Lavrin and the story of lifelong fraud

Lavrin didn’t care much about rules. Where he thought he wouldn’t be caught, he simply ignored them.

He never paid social security contributions for his cleaner and when he became self-employed, he deducted all her wages as business related costs, although she chiefly cleaned his home and cooked for him. He always drove his car too fast, but never fast enough for him to lose his driving licence. He fixed the cruise control so that on the autobahn he never exceeded 139 km/h and in town he never drove above 65 km/h.

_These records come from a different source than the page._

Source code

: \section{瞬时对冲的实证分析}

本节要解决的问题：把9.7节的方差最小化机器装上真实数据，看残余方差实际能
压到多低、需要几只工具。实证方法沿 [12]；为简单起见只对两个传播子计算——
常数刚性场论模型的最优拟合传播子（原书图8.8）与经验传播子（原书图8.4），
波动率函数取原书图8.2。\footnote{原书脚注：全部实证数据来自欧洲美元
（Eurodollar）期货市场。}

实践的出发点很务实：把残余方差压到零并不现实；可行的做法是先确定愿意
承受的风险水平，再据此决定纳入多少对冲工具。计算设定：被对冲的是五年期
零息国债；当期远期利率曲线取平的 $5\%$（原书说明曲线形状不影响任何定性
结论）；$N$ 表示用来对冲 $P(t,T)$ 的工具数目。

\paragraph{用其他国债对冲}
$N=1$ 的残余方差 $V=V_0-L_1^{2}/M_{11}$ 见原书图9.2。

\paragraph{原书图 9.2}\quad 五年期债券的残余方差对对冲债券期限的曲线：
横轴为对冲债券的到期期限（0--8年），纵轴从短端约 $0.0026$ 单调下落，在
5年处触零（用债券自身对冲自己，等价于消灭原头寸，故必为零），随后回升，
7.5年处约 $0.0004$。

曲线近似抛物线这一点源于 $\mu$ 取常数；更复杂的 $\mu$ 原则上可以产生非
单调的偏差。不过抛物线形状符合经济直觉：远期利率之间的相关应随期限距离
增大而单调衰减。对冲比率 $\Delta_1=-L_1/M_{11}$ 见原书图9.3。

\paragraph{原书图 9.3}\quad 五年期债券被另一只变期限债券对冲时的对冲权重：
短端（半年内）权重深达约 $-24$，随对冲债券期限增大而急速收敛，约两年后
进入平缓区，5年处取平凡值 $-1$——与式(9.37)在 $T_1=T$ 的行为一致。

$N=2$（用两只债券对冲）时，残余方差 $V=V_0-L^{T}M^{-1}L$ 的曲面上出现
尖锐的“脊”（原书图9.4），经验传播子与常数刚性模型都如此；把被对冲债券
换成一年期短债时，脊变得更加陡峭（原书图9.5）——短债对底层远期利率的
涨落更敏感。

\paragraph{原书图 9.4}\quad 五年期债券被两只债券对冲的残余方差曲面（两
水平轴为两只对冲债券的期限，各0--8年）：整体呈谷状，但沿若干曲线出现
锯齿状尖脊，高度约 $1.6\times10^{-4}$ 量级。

When he bought clothes in Milan, with scrupulous precision he cut off all the clothing labels. He claimed refund of the Italian VAT, but he never declared the import for customs and VAT in Switzerland (although his purchases had a value of well over the 300 francs).

What he simply overlooked or misunderstood, was the fact that VAT had to be paid on his self-employed work. When the authorities contacted him, it was simply too late. He had no possibility anymore to pass the VAT on to his customers. The invoice for 130,000 francs blew him off his feet. He had to pay it out of his assets. Not that he didn’t have any, but his desire to deliver to the state what belonged to the state was minimal. He wrote a whinging letter to the authorities with the suggestion that he would pay 30,000, otherwise he would have to file for bankruptcy. Incredible, but true: the authorities elected for the bird in the hand and agreed. They sent him an assessment proposal for 30,000, which he had to sign and return within 30 days. Otherwise the 130,000 would become legally binding and therefore payable.

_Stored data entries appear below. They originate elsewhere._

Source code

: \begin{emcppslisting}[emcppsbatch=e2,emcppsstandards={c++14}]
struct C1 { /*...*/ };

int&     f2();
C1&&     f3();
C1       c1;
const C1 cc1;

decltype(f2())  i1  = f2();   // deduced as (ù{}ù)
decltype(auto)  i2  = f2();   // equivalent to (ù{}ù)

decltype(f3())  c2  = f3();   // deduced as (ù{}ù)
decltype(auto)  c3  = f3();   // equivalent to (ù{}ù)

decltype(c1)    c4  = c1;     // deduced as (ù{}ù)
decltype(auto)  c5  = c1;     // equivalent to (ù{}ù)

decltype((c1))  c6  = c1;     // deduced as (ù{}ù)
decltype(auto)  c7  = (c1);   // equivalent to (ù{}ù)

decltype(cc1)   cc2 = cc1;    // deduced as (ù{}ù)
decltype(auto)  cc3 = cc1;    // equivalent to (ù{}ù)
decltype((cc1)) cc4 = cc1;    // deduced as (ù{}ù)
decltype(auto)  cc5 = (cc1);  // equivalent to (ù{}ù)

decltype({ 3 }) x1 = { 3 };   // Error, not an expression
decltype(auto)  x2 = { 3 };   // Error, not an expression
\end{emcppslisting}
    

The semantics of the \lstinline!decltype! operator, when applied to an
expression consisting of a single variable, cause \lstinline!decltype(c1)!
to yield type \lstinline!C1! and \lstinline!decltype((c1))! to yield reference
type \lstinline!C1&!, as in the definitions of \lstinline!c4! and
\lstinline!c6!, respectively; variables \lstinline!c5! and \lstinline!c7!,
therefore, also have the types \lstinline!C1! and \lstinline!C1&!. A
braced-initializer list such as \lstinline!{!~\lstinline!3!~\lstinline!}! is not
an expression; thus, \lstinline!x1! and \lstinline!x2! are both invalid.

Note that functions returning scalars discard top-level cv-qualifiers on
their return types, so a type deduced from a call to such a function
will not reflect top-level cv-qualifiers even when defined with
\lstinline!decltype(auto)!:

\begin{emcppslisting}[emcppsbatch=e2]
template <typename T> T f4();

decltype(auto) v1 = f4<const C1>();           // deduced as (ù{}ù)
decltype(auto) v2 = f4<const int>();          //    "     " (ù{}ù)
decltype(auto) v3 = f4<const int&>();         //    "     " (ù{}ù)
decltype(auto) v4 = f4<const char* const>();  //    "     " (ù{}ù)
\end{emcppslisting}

But that was when his wife discovered that he was deceiving her with her sister. Angry and sour she emptied their joint account and bought herself crazy luxury clothes. In her first fit of rage she also threw all the papers, which lay on his desk, into the waste bin. That included the unopened letter from the VAT authorities.

So the 130,000 became legally binding and still had to be paid. Unfortunately, in instalments, because the authorities had refused to accept Louis Vuitton bags and similar in settlement of the debt.

Perhaps fraud occasionally pays off, but also occasionally not at all. And spending one’s whole life lying, is seldom successful.